If you are out there, the one who will touch my heart, the one who will bring the magic back life, you bring back love, you will bring me that special of kissing some one good morning, i hope we can meet soon, that my eyes can see you, that love can feel my heart....every day i wonder if i will find love again...its a strange process...i am not looking for it...i am not checking girls...going to bars...i am just living my life....

i keep thinking, is there some out there for me??? that really special person?? i am happy, i dont need this person to make me happy, for this i have me, i dont this this person to take care of me, i can do this pretty well, i want is some to share, to do things together, to be partner, to laugh together, to come home at night and have a tender feeling, to feel special, this is what i want, will i have get this???
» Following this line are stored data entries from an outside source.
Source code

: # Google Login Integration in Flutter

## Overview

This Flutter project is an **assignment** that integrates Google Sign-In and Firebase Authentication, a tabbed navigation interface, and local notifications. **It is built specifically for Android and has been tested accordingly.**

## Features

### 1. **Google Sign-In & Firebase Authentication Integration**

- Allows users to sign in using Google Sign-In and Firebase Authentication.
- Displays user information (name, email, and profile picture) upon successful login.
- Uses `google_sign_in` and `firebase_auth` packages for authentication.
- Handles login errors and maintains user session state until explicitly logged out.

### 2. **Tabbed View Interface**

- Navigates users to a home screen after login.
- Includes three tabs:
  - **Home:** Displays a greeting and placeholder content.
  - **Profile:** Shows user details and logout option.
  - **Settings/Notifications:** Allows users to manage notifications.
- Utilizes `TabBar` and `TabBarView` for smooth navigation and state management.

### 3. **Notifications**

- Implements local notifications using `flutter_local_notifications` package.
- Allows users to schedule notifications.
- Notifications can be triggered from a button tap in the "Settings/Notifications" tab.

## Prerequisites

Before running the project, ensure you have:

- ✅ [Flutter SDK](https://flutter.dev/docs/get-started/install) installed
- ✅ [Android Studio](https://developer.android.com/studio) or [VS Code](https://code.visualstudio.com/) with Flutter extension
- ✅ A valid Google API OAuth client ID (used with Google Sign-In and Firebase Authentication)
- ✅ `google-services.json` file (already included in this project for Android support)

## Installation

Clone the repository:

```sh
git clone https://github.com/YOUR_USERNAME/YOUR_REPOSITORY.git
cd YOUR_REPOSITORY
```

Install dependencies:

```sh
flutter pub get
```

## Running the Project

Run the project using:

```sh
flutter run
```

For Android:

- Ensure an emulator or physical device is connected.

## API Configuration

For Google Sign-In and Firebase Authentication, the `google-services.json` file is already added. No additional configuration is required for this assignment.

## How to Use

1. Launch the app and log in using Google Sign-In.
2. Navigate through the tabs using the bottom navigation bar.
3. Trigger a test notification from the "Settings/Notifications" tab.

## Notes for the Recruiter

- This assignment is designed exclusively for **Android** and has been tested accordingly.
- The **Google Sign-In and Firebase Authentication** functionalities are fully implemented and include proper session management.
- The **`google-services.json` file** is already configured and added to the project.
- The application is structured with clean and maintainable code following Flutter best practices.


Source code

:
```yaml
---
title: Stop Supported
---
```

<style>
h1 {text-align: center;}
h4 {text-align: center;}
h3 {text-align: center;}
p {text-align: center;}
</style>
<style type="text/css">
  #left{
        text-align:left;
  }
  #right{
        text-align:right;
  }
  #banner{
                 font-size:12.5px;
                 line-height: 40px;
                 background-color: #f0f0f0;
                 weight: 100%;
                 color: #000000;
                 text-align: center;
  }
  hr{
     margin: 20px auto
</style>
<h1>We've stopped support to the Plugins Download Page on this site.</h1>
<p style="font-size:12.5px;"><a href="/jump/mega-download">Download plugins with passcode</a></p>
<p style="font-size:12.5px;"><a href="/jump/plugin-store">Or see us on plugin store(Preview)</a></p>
i miss having some one to love, i try to think, to relax, that one day i will find the One, i look around, i know i am could make this person happy, magic, i learn the value of respect, of love, of sharing...sharing..it a simple word, and yet, we dont take it seriously...we think, its more important gifts, presents, no, no, no...the secret of having a life, a love is sharing, sharing your life, giving time, doing things, do the work at home, washing the dishes, do the rock she can share her issues, knowing that she will never be alone, that there will be always some one there for her...sharing, share the laugh, the tears, the joy, the pain, if you share, for real, no agenda, no hidden motives, no account, you created a life not of two persons or 3 or 4, depends if you have kids, you make a life one a family, of us, not they, this is sharing, this is make a unity, a life of love!!!

i am the last romantic? i am the last person you truly believe in love???? i keep writing this blog as a way to
show to others that you should follow your feelings, forget the impression that people have on you, be honest to your heart, open your heart,be truly honest, be the best you can be!!

I have no love, i have love in my heart, and i am still here...i am still standing...i am still smiling, i am still trying madly to be happy, so please, if you are out there, if you exist, please God, give a sign, make me believe i still have change to love!!!!!!